Wednesday 21 June 2017

A Weekend with Jesus

“No, Jesus, I do not captivate you? I can’t believe that. I know you love me, you died for me, but to be captivated by you …no not possible". 

Am I the only one who has a hard time believing that? These were the lies I believed for a long time. I spent a weekend with Jesus at Captivating Retreat in Colorado Springs over a month ago. I went on an Individual journey, alongside 450 other woman aged between 17 and 90 years. God is so good. For 4 days, Jesus, worked hard, He pursued me.  Have you ever been pursued by Jesus? I am sure you have, but like me you may have simply not acknowledged it or really let it penetrate your heart. 

Ps 23:6 “Surely your goodness and unfailing love will pursue me all the days of my life.” 


I mean every woman wants to be pursued, loved, chased after, fought for. It is in every love story. I am a “Rom-Com” queen, I should know. My DVD collection proves that. But this weekend it was no soppy, fluffy, smarmy pursuing of my heart. On this weekend it was like being in a 10 round boxing match. Every input session was like a round in the ring, and when the bell would go for a break, I would catch my breath and then the next round would begin. By round 6 I was starting to feel numb and my eyes were bulging from all the tears.  Doesn't sound like fun or very romantic, but Jesus was pursing my heart and I was fighting with all I had to NOT surrender.

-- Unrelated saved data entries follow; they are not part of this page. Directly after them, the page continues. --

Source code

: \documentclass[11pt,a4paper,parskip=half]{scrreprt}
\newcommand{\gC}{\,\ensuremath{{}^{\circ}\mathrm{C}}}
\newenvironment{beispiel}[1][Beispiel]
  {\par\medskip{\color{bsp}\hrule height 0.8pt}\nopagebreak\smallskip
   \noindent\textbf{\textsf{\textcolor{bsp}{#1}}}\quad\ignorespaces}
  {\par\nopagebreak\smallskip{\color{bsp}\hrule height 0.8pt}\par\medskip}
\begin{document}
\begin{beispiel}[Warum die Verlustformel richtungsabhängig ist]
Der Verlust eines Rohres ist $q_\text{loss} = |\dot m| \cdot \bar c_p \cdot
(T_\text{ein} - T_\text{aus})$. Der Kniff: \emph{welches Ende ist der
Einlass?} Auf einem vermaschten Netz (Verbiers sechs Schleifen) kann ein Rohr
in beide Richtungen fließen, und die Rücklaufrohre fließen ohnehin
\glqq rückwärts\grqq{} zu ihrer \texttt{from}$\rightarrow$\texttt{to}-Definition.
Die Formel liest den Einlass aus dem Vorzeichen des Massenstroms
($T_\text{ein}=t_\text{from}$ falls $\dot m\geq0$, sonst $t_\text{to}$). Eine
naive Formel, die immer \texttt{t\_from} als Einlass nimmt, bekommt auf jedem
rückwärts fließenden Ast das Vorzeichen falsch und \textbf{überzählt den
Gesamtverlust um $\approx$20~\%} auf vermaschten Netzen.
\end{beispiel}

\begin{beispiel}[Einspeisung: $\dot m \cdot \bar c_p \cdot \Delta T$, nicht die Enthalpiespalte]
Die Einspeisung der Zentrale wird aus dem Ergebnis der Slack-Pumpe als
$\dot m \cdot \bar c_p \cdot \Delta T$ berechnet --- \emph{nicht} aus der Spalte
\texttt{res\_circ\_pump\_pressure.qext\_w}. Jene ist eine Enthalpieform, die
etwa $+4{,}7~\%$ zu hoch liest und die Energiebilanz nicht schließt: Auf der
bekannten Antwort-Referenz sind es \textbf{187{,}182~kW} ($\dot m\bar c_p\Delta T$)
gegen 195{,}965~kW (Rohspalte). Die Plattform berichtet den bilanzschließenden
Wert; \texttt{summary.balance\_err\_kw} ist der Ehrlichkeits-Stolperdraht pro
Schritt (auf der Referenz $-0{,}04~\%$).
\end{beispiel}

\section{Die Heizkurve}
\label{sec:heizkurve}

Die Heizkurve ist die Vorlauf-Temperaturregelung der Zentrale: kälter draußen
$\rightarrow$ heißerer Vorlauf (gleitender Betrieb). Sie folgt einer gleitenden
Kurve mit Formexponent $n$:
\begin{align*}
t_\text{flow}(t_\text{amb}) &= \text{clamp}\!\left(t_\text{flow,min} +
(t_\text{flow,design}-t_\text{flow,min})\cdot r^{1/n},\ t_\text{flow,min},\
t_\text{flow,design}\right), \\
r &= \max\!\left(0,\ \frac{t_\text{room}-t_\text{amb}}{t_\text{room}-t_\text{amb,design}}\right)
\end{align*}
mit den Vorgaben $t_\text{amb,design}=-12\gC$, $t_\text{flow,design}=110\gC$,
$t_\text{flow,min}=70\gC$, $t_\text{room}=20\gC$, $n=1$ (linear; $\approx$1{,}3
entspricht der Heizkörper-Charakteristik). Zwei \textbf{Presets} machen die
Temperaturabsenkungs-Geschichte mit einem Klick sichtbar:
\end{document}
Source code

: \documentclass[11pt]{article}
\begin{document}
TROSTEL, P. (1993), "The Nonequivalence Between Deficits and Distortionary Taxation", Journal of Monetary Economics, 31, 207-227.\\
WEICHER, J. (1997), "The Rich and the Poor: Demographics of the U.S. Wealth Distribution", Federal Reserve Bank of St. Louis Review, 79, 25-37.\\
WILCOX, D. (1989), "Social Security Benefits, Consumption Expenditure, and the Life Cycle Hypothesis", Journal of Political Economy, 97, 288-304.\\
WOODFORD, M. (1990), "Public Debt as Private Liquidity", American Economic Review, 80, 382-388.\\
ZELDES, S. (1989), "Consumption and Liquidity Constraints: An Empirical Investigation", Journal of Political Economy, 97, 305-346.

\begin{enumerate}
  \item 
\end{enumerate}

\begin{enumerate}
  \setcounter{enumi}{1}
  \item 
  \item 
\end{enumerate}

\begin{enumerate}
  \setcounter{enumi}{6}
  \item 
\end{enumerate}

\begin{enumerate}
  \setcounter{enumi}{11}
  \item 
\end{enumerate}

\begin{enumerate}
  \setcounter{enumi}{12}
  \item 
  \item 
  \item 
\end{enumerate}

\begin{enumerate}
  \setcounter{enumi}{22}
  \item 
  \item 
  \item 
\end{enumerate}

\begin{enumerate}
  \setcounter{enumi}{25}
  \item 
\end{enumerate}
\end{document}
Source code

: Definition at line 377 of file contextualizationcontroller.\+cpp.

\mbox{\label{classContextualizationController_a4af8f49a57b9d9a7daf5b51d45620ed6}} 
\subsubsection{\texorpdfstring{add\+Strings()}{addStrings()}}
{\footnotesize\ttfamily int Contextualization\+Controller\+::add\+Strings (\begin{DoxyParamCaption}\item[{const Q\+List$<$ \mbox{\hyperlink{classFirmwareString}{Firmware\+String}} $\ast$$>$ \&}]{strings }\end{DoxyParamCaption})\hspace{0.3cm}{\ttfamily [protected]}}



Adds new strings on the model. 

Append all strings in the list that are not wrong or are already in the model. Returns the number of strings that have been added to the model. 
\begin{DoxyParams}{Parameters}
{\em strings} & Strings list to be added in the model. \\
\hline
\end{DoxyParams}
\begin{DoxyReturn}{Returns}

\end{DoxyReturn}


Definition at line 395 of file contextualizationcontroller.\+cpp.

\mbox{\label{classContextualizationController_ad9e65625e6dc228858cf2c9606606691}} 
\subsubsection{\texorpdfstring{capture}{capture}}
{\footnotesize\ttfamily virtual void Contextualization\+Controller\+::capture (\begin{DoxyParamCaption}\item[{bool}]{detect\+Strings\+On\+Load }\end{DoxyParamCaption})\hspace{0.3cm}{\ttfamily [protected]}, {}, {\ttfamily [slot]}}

Why do we do that?  Why do we hold onto our hurts and our woundings? Why do we wear them like badges? Why do they keep coming back to us over and over again, when we thought we had dealt with them a long time ago?  

Well, as in all love stories there was another player in the ring, who was also doing all he could to sabotage me, to keep me stuck, to hold me back, to reinforce the lies I have believed about myself for a long time. I had never really given him as much credit as he deserved all these years. But this weekend I saw him for the snake he was, for the plans he made, to break my heart and take me out of the ring a long time ago.  I wrote a letter to my enemy that weekend and as I spoke that out loud, I broke the agreements I had made with him a long time ago, and by round 7 it was just me and Jesus in the ring, together. 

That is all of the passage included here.